Autoimmune Epilepsies

Abstract In the last decade, serum autoantibodies have been identified that are likely to be pathogenic in many cases of epilepsy. Established antibody targets include membrane or membrane-associated neuronal proteins such as components of the voltage-gated potassium channel complex (LGI1, CASPR2 and Contactin-2) and the NMDA, GABAB and AMPA receptors. Many of the ‘autoimmune encephalitides’ associated with these antibodies include seizures as a prominent part of the syndrome, but commonly also present with amnesia and confusion. The seizures and cognitive deficits usually show marked improvements with immunotherapies, and their amelioration is well correlated with reductions in antibody levels in individual patients. Antibodies to VGKC-complexes or GAD have also been described in cohorts of patients with various forms of epilepsy, although the etiological role of these antibodies is not yet clear.
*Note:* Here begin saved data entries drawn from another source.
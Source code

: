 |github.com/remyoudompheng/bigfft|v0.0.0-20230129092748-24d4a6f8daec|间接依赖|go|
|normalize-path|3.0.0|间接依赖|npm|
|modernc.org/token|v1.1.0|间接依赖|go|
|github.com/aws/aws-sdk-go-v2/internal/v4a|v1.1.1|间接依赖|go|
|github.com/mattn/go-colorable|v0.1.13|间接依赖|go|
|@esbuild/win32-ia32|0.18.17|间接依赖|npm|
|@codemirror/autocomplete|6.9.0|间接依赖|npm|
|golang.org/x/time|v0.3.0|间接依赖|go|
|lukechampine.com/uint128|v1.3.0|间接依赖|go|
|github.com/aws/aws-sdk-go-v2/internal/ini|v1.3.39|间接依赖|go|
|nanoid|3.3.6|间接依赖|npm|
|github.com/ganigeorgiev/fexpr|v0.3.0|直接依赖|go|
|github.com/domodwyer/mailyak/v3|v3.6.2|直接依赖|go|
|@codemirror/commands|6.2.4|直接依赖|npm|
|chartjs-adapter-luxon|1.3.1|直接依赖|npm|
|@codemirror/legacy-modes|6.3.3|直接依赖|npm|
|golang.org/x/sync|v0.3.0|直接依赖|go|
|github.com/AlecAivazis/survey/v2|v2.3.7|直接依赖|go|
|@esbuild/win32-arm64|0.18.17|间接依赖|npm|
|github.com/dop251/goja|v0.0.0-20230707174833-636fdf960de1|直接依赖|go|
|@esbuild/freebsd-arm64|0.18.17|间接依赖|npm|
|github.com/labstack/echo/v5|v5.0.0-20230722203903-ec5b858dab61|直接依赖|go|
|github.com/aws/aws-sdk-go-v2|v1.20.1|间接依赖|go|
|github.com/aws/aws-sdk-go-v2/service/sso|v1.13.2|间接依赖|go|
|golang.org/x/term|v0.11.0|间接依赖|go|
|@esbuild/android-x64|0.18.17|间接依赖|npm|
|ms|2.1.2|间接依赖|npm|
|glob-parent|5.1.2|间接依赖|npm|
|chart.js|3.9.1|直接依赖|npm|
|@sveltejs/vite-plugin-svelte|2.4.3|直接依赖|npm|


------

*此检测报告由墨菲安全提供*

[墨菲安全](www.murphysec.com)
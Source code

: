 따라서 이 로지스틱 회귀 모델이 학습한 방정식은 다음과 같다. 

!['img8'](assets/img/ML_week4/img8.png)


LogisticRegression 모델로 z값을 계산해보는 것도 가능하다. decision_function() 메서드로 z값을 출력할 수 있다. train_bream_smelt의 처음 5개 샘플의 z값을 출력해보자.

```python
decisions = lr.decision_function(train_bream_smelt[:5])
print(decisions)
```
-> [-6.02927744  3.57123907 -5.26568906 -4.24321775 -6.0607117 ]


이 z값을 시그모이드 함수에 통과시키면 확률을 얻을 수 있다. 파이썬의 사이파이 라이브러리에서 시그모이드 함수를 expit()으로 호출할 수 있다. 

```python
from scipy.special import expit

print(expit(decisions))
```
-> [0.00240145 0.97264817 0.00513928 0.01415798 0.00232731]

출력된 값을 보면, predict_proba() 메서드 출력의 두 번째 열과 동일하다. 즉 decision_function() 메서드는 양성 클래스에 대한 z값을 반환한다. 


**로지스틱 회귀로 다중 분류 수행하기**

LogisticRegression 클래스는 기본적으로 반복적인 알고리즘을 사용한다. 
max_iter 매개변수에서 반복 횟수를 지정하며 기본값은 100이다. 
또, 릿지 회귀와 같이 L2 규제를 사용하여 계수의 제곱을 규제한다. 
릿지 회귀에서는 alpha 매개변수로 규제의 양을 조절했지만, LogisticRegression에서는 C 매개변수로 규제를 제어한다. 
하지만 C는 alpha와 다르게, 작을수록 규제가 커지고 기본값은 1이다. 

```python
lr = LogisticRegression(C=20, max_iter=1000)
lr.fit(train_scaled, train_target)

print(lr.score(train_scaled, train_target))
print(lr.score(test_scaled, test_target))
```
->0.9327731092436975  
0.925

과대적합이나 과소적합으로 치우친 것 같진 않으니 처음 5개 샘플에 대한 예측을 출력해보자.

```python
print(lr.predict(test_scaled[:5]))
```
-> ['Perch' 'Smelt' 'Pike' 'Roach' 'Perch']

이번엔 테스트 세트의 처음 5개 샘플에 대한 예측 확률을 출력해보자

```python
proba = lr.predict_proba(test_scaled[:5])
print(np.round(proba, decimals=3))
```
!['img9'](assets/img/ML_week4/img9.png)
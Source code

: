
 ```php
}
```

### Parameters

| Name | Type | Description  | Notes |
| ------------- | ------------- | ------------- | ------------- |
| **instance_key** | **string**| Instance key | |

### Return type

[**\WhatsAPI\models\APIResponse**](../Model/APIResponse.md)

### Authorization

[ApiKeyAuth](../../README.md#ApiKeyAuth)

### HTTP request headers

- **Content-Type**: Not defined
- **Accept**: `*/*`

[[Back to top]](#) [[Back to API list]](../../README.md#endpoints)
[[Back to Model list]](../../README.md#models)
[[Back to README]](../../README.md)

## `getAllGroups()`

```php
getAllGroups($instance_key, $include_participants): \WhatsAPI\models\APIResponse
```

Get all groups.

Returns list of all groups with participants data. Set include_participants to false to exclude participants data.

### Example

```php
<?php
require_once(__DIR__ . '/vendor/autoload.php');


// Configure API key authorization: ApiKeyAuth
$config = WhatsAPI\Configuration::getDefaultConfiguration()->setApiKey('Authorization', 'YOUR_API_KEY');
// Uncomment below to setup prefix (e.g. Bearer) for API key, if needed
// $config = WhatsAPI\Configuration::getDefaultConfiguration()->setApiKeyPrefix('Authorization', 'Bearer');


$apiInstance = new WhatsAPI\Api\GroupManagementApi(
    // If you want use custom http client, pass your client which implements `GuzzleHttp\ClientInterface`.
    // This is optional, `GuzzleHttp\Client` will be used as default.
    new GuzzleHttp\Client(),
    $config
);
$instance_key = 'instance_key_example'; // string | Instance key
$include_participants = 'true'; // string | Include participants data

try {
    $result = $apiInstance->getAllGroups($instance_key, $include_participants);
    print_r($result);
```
Recently, a new seizure semiology has been described that is closely associated with the presence of LGI1-antibodies. Very frequent short-lived, adult-onset arm and face dystonic spasms, termed faciobrachial dystonic seizures (FBDS), were first identified within the context of LGI1-antibody associated limbic encephalitis (LE) but most cases precede LE. FBDS respond well to immunotherapies but relatively poorly to antiepileptic drugs. FBDS provide the first example of a pure epilepsy syndrome which is strongly associated with autoantibodies and a good response to immunotherapies. The field of autoimmune epilepsies is gathering pace and there are likely to be further developments in the next few years.